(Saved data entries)
********************

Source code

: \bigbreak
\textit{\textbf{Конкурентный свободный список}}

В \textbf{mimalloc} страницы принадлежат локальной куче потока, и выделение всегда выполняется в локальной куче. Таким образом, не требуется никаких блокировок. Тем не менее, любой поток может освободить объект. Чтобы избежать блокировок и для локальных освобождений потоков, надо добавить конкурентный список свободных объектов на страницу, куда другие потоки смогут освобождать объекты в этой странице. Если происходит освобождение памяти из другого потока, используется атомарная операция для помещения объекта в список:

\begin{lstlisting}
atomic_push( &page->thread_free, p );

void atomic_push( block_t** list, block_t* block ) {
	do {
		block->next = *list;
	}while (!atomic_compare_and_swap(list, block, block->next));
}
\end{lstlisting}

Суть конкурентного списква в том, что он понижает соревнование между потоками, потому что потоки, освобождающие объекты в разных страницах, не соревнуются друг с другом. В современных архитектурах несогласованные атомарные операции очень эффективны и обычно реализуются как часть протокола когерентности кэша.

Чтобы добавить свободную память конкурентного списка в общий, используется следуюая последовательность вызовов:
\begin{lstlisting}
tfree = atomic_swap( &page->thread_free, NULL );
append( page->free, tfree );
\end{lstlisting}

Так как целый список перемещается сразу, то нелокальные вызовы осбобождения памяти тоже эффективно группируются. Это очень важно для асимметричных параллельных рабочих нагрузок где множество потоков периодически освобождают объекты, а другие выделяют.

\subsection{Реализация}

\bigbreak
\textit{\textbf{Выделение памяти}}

********************

* PROMPT *
Retype the records above exactly, so that no line differs from its source.

* ANSWER TO THE EXERCISE *
Source code

: \bigbreak
\textit{\textbf{Конкурентный свободный список}}

В \textbf{mimalloc} страницы принадлежат локальной куче потока, и выделение всегда выполняется в локальной куче. Таким образом, не требуется никаких блокировок. Тем не менее, любой поток может освободить объект. Чтобы избежать блокировок и для локальных освобождений потоков, надо добавить конкурентный список свободных объектов на страницу, куда другие потоки смогут освобождать объекты в этой странице. Если происходит освобождение памяти из другого потока, используется атомарная операция для помещения объекта в список:

\begin{lstlisting}
atomic_push( &page->thread_free, p );

void atomic_push( block_t** list, block_t* block ) {
	do {
		block->next = *list;
	}while (!atomic_compare_and_swap(list, block, block->next));
}
\end{lstlisting}

Суть конкурентного списква в том, что он понижает соревнование между потоками, потому что потоки, освобождающие объекты в разных страницах, не соревнуются друг с другом. В современных архитектурах несогласованные атомарные операции очень эффективны и обычно реализуются как часть протокола когерентности кэша.

Чтобы добавить свободную память конкурентного списка в общий, используется следуюая последовательность вызовов:
\begin{lstlisting}
tfree = atomic_swap( &page->thread_free, NULL );
append( page->free, tfree );
\end{lstlisting}

Так как целый список перемещается сразу, то нелокальные вызовы осбобождения памяти тоже эффективно группируются. Это очень важно для асимметричных параллельных рабочих нагрузок где множество потоков периодически освобождают объекты, а другие выделяют.

\subsection{Реализация}

\bigbreak
\textit{\textbf{Выделение памяти}}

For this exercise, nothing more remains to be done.